Wayland Nvidia

(kextcache.com)

41 points | by breve 4 days ago ago

67 comments

  • jwcooper 6 hours ago

    Most of this article seems unnecessary in 2025 and is very specific to Arch.

    For most distributions you can simply install the (proprietary) nvidia drivers and you're good to go.

    There is generally no tweaking or command line changes necessary for Nvidia to work on Wayland, including multi-monitors with different resolutions and refresh rates.

    • PoisedProto 5 hours ago

      My "gaming" laptop is completely effed on most distributions, and forces me to use Linux Mint to select an older driver (which also causes problems.)

  • yokoprime an hour ago

    I have an intel/nvida 4080 pc and im running a regular Arch install, rocking KDE on Wayland. It works flawlessly, just installed the drivers and that was that. Stop inventing problems that do not exist.

  • juliangmp 6 hours ago

    Careful there, I was almost able to see some parts of the article through the ads

    • BearOso 5 hours ago

      The terminal screenshots are terrible, too. They're using a non-monospace font and the kerning is messed up, making everything double-wide.

    • jjuel 6 hours ago

      Came to say something about the ads too. Ended up not even reading the article it was so bad.
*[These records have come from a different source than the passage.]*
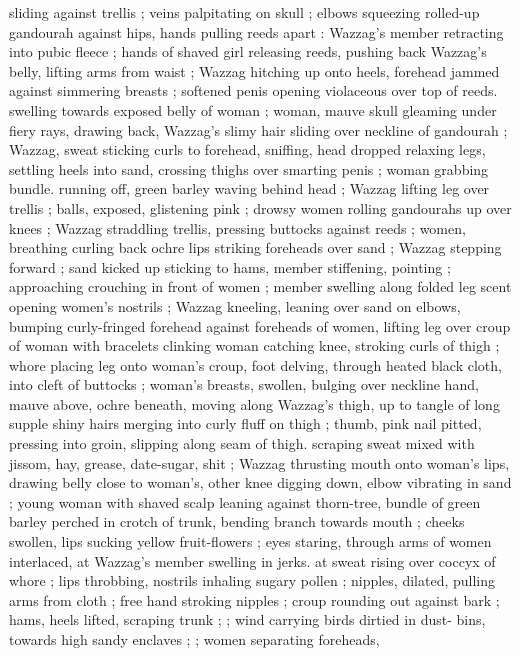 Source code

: sliding against trellis ; veins palpitating on skull ; elbows squeezing 
rolled-up gandourah against hips, hands pulling reeds apart : 
Wazzag's member retracting into pubic fleece ; hands of shaved girl 
releasing reeds, pushing back Wazzag's belly, lifting arms from waist 
; Wazzag hitching up onto heels, forehead jammed against simmering 
breasts ; softened penis opening violaceous over top of reeds. 
swelling towards exposed belly of woman ; woman, mauve skull 
gleaming under fiery rays, drawing back, Wazzag's slimy hair sliding 
over neckline of gandourah ; Wazzag, sweat sticking curls to 
forehead, sniffing, head dropped relaxing legs, settling heels into 
sand, crossing thighs over smarting penis ; woman grabbing bundle. 
running off, green barley waving behind head ; Wazzag lifting leg 
over trellis ; balls, exposed, glistening pink ; drowsy women rolling 
gandourahs up over knees ; Wazzag straddling trellis, pressing 
buttocks against reeds ; women, breathing curling back ochre lips 
striking foreheads over sand ; Wazzag stepping forward ; sand kicked 
up sticking to hams, member stiffening, pointing ; approaching 
crouching in front of women ; member swelling along folded leg 
scent opening women's nostrils ; Wazzag kneeling, leaning over sand 
on elbows, bumping curly-fringed forehead against foreheads of 
women, lifting leg over croup of woman with bracelets clinking 
woman catching knee, stroking curls of thigh ; whore placing leg 
onto woman's croup, foot delving, through heated black cloth, into 
cleft of buttocks ; woman's breasts, swollen, bulging over neckline 
hand, mauve above, ochre beneath, moving along Wazzag's thigh, up 
to tangle of long supple shiny hairs merging into curly fluff on thigh 
; thumb, pink nail pitted, pressing into groin, slipping along seam of 
thigh. scraping sweat mixed with jissom, hay, grease, date-sugar, shit 
; Wazzag thrusting mouth onto woman's lips, drawing belly close to 
woman's, other knee digging down, elbow vibrating in sand ; young 
woman with shaved scalp leaning against thorn-tree, bundle of green 
barley perched in crotch of trunk, bending branch towards mouth ; 
cheeks swollen, lips sucking yellow fruit-flowers ; eyes staring, 
through arms of women interlaced, at Wazzag's member swelling in 
jerks. at sweat rising over coccyx of whore ; lips throbbing, nostrils 
inhaling sugary pollen ; nipples, dilated, pulling arms from cloth ; 
free hand stroking nipples ; croup rounding out against bark ; hams, 
heels lifted, scraping trunk ; ; wind carrying birds dirtied in dust- 
bins, towards high sandy enclaves ; ; women separating foreheads, 
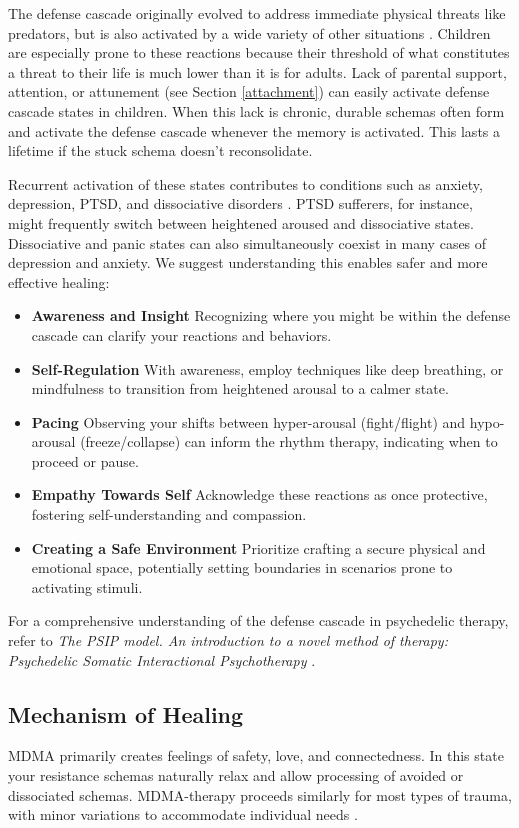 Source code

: \documentclass[12pt,letterpaper]{article}
\begin{document}
The defense cascade originally evolved to address immediate physical threats like predators, but is also activated by a wide variety of other situations \cite{razviPSIP}. Children are especially prone to these reactions because their threshold of what constitutes a threat to their life is much lower than it is for adults. Lack of parental support, attention, or attunement (see Section \ref{attachment}) can easily activate defense cascade states in children. When this lack is chronic, durable schemas often form and activate the defense cascade whenever the memory is activated. This lasts a lifetime if the stuck schema doesn't reconsolidate.

Recurrent activation of these states contributes to conditions such as anxiety, depression, PTSD, and dissociative disorders \cite{razviPSIP}. PTSD sufferers, for instance, might frequently switch between heightened aroused and dissociative states. Dissociative and panic states can also simultaneously coexist in many cases of depression and anxiety. We suggest understanding this enables safer and more effective healing: 
\begin{itemize}
    \item \textbf{Awareness and Insight} Recognizing where you might be within the defense cascade can clarify your reactions and behaviors.
    \item \textbf{Self-Regulation} With awareness, employ techniques like deep breathing, or mindfulness to transition from heightened arousal to a calmer state.
    \item \textbf{Pacing} Observing your shifts between hyper-arousal (fight/flight) and hypo-arousal (freeze/collapse) can inform the rhythm therapy, indicating when to proceed or pause.
    \item \textbf{Empathy Towards Self} Acknowledge these reactions as once protective, fostering self-understanding and compassion.
    \item \textbf{Creating a Safe Environment} Prioritize crafting a secure physical and emotional space, potentially setting boundaries in scenarios prone to activating stimuli.
\end{itemize}

For a comprehensive understanding of the defense cascade in psychedelic therapy, refer to \textit{The PSIP model. An introduction to a novel method of therapy: Psychedelic Somatic Interactional Psychotherapy} \cite{razviPSIP}.
\subsection{Mechanism of Healing}
MDMA primarily creates feelings of safety, love, and connectedness. In this state your resistance schemas naturally relax and allow processing of avoided or dissociated schemas. MDMA-therapy proceeds similarly for most types of trauma, with minor variations to accommodate individual needs \cite{otaloraMDMA}. 
\end{document}
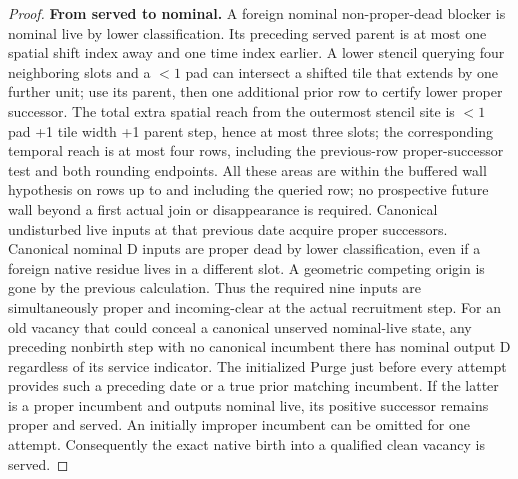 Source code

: \begin{proof}
\textbf{From served to nominal.} A foreign nominal non-proper-dead blocker is nominal live by lower classification. Its preceding served parent is at most one spatial shift index away and one time index earlier. A lower stencil querying four neighboring slots and a \(<1\) pad can intersect a shifted tile that extends by one further unit; use its parent, then one additional prior row to certify lower proper successor. The total extra spatial reach from the outermost stencil site is \(<1\) pad +1 tile width +1 parent step, hence at most three slots; the corresponding temporal reach is at most four rows, including the previous-row proper-successor test and both rounding endpoints. All these areas are within the buffered wall hypothesis on rows up to and including the queried row; no prospective future wall beyond a first actual join or disappearance is required. Canonical undisturbed live inputs at that previous date acquire proper successors. Canonical nominal D inputs are proper dead by lower classification, even if a foreign native residue lives in a different slot. A geometric competing origin is gone by the previous calculation. Thus the required nine inputs are simultaneously proper and incoming-clear at the actual recruitment step. For an old vacancy that could conceal a canonical unserved nominal-live state, any preceding nonbirth step with no canonical incumbent there has nominal output D regardless of its service indicator. The initialized Purge just before every attempt provides such a preceding date or a true prior matching incumbent. If the latter is a proper incumbent and outputs nominal live, its positive successor remains proper and served. An initially improper incumbent can be omitted for one attempt. Consequently the exact native birth into a qualified clean vacancy is served.


\end{proof}
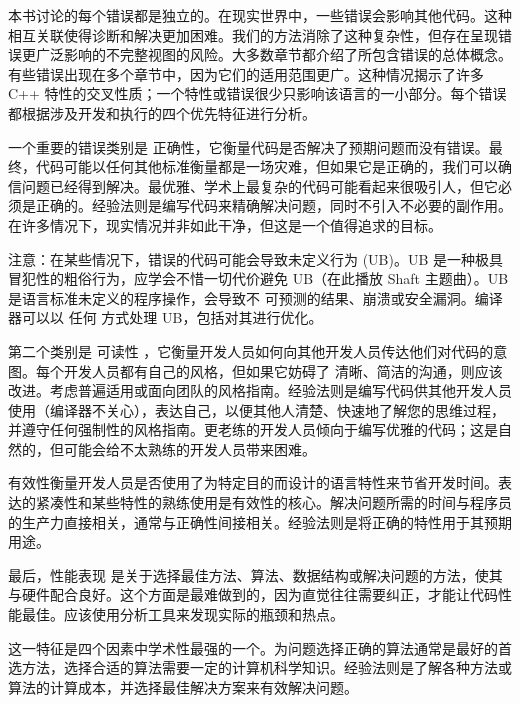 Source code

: 
本书讨论的每个错误都是独立的。在现实世界中，一些错误会影响其他代码。这种相互关联使得诊断和解决更加困难。我们的方法消除了这种复杂性，但存在呈现错误更广泛影响的不完整视图的风险。大多数章节都介绍了所包含错误的总体概念。有些错误出现在多个章节中，因为它们的适用范围更广。这种情况揭示了许多 C++ 特性的交叉性质；一个特性或错误很少只影响该语言的一小部分。每个错误都根据涉及开发和执行的四个优先特征进行分析。


一个重要的错误类别是 正确性，它衡量代码是否解决了预期问题而没有错误。最终，代码可能以任何其他标准衡量都是一场灾难，但如果它是正确的，我们可以确信问题已经得到解决。最优雅、学术上最复杂的代码可能看起来很吸引人，但它必须是正确的。经验法则是编写代码来精确解决问题，同时不引入不必要的副作用。在许多情况下，现实情况并非如此干净，但这是一个值得追求的目标。

注意：在某些情况下，错误的代码可能会导致未定义行为 (UB)。UB 是一种极具冒犯性的粗俗行为，应学会不惜一切代价避免 UB（在此播放 Shaft 主题曲）。UB 是语言标准未定义的程序操作，会导致不 可预测的结果、崩溃或安全漏洞。编译器可以以 任何 方式处理 UB，包括对其进行优化。


第二个类别是 可读性 ，它衡量开发人员如何向其他开发人员传达他们对代码的意图。每个开发人员都有自己的风格，但如果它妨碍了 清晰、简洁的沟通，则应该改进。考虑普遍适用或面向团队的风格指南。经验法则是编写代码供其他开发人员使用（编译器不关心），表达自己，以便其他人清楚、快速地了解您的思维过程，并遵守任何强制性的风格指南。更老练的开发人员倾向于编写优雅的代码；这是自然的，但可能会给不太熟练的开发人员带来困难。


有效性衡量开发人员是否使用了为特定目的而设计的语言特性来节省开发时间。表达的紧凑性和某些特性的熟练使用是有效性的核心。解决问题所需的时间与程序员的生产力直接相关，通常与正确性间接相关。经验法则是将正确的特性用于其预期用途。


最后，性能表现 是关于选择最佳方法、算法、数据结构或解决问题的方法，使其与硬件配合良好。这个方面是最难做到的，因为直觉往往需要纠正，才能让代码性能最佳。应该使用分析工具来发现实际的瓶颈和热点。

这一特征是四个因素中学术性最强的一个。为问题选择正确的算法通常是最好的首选方法，选择合适的算法需要一定的计算机科学知识。经验法则是了解各种方法或算法的计算成本，并选择最佳解决方案来有效解决问题。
      • kachapopopow 5 hours ago

        It feels surprising that there's people on hackernews without adblock considering that adblock is not just for blocking ads, but also malware, illegal tracking and blocking annoying and useless banners.

        • temp0826 5 hours ago

          HN has many ad-apologists. It's more ironic than surprising that there's complaints.

        • mnmalst 5 hours ago

          Totally agree. Every time I see someone complaining about ads, I think "What ads?"

          • a012 5 hours ago

            Their adblock shamming overlay is also blocking part of the screen (on mobile) by the way

            • prmoustache 5 hours ago

              Don't see that overlay on fennec + adblock, what are you using?

            • kachapopopow 5 hours ago

              brave seems to have some special sauce since it appears to be able to hide the fact that ads were removed. I am guessing they are doing so without triggering dom events.

        • nottorp 5 hours ago

          Well I run an ad blocker too, but maybe we should try browsing submitted URLs without blocking ads and only upvote them IF we can still read them like that.

          • everdrive an hour ago

            I take a similar approach, but with noscript. If you cannot read it without enabling js, then I won't read the article.

        • iAMkenough 5 hours ago

          My browser automatically blocked something that's triggering an overlay to "Disable any DNS / Extension Based AdBlocker to Continue" with no option to dismiss.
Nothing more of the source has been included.